## [What the task requires]
Without including any picture, return the complete set of records exactly.

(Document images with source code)
'''

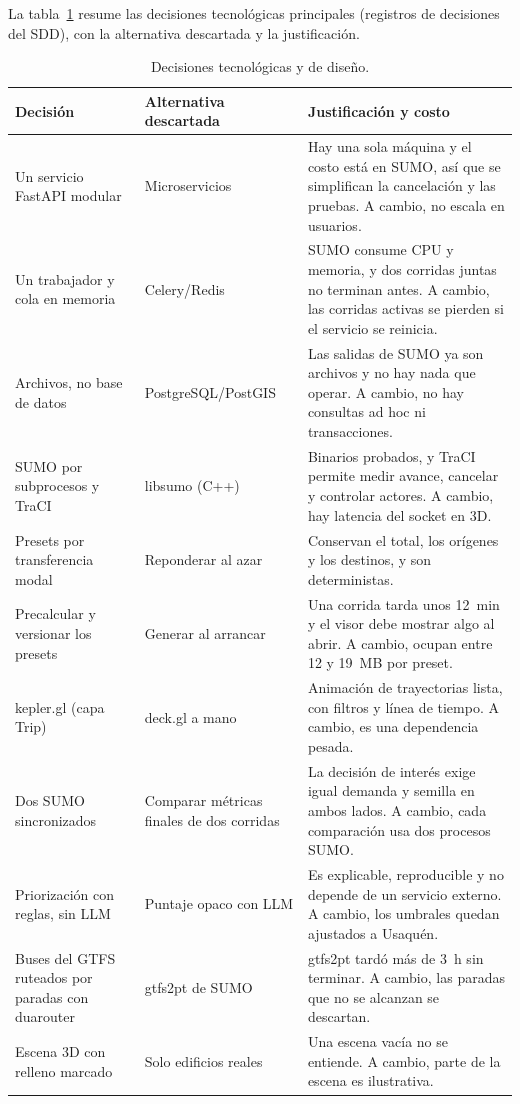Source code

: La tabla~\ref{tab:decisiones} resume las decisiones tecnológicas principales (registros de decisiones del SDD), con la alternativa descartada y la justificación.

\begin{table}[ht]
\renewcommand{\arraystretch}{1.15}
\centering
\small
\begin{tabular}{|p{3.3cm}|p{3.4cm}|p{7.3cm}|}
\hline
\textbf{Decisión} & \textbf{Alternativa descartada} & \textbf{Justificación y costo} \\ \hline
Un servicio FastAPI modular & Microservicios & Hay una sola máquina y el costo está en SUMO, así que se simplifican la cancelación y las pruebas. A cambio, no escala en usuarios. \\ \hline
Un trabajador y cola en memoria & Celery/Redis & SUMO consume CPU y memoria, y dos corridas juntas no terminan antes. A cambio, las corridas activas se pierden si el servicio se reinicia. \\ \hline
Archivos, no base de datos & PostgreSQL/PostGIS & Las salidas de SUMO ya son archivos y no hay nada que operar. A cambio, no hay consultas ad hoc ni transacciones. \\ \hline
SUMO por subprocesos y TraCI & libsumo (C++) & Binarios probados, y TraCI permite medir avance, cancelar y controlar actores. A cambio, hay latencia del socket en 3D. \\ \hline
Presets por transferencia modal & Reponderar al azar & Conservan el total, los orígenes y los destinos, y son deterministas. \\ \hline
Precalcular y versionar los presets & Generar al arrancar & Una corrida tarda unos 12~min y el visor debe mostrar algo al abrir. A cambio, ocupan entre 12 y 19~MB por preset. \\ \hline
kepler.gl (capa Trip) & deck.gl a mano & Animación de trayectorias lista, con filtros y línea de tiempo. A cambio, es una dependencia pesada. \\ \hline
Dos SUMO sincronizados & Comparar métricas finales de dos corridas & La decisión de interés exige igual demanda y semilla en ambos lados. A cambio, cada comparación usa dos procesos SUMO. \\ \hline
Priorización con reglas, sin LLM & Puntaje opaco con LLM & Es explicable, reproducible y no depende de un servicio externo. A cambio, los umbrales quedan ajustados a Usaquén. \\ \hline
Buses del GTFS ruteados por paradas con duarouter & gtfs2pt de SUMO & gtfs2pt tardó más de 3~h sin terminar. A cambio, las paradas que no se alcanzan se descartan. \\ \hline
Escena 3D con relleno marcado & Solo edificios reales & Una escena vacía no se entiende. A cambio, parte de la escena es ilustrativa. \\ \hline
\end{tabular}
\caption{Decisiones tecnológicas y de diseño.}
\label{tab:decisiones}
\end{table}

'''

## [Completed exercise]
Source code

: La tabla~\ref{tab:decisiones} resume las decisiones tecnológicas principales (registros de decisiones del SDD), con la alternativa descartada y la justificación.

\begin{table}[ht]
\renewcommand{\arraystretch}{1.15}
\centering
\small
\begin{tabular}{|p{3.3cm}|p{3.4cm}|p{7.3cm}|}
\hline
\textbf{Decisión} & \textbf{Alternativa descartada} & \textbf{Justificación y costo} \\ \hline
Un servicio FastAPI modular & Microservicios & Hay una sola máquina y el costo está en SUMO, así que se simplifican la cancelación y las pruebas. A cambio, no escala en usuarios. \\ \hline
Un trabajador y cola en memoria & Celery/Redis & SUMO consume CPU y memoria, y dos corridas juntas no terminan antes. A cambio, las corridas activas se pierden si el servicio se reinicia. \\ \hline
Archivos, no base de datos & PostgreSQL/PostGIS & Las salidas de SUMO ya son archivos y no hay nada que operar. A cambio, no hay consultas ad hoc ni transacciones. \\ \hline
SUMO por subprocesos y TraCI & libsumo (C++) & Binarios probados, y TraCI permite medir avance, cancelar y controlar actores. A cambio, hay latencia del socket en 3D. \\ \hline
Presets por transferencia modal & Reponderar al azar & Conservan el total, los orígenes y los destinos, y son deterministas. \\ \hline
Precalcular y versionar los presets & Generar al arrancar & Una corrida tarda unos 12~min y el visor debe mostrar algo al abrir. A cambio, ocupan entre 12 y 19~MB por preset. \\ \hline
kepler.gl (capa Trip) & deck.gl a mano & Animación de trayectorias lista, con filtros y línea de tiempo. A cambio, es una dependencia pesada. \\ \hline
Dos SUMO sincronizados & Comparar métricas finales de dos corridas & La decisión de interés exige igual demanda y semilla en ambos lados. A cambio, cada comparación usa dos procesos SUMO. \\ \hline
Priorización con reglas, sin LLM & Puntaje opaco con LLM & Es explicable, reproducible y no depende de un servicio externo. A cambio, los umbrales quedan ajustados a Usaquén. \\ \hline
Buses del GTFS ruteados por paradas con duarouter & gtfs2pt de SUMO & gtfs2pt tardó más de 3~h sin terminar. A cambio, las paradas que no se alcanzan se descartan. \\ \hline
Escena 3D con relleno marcado & Solo edificios reales & Una escena vacía no se entiende. A cambio, parte de la escena es ilustrativa. \\ \hline
\end{tabular}
\caption{Decisiones tecnológicas y de diseño.}
\label{tab:decisiones}
\end{table}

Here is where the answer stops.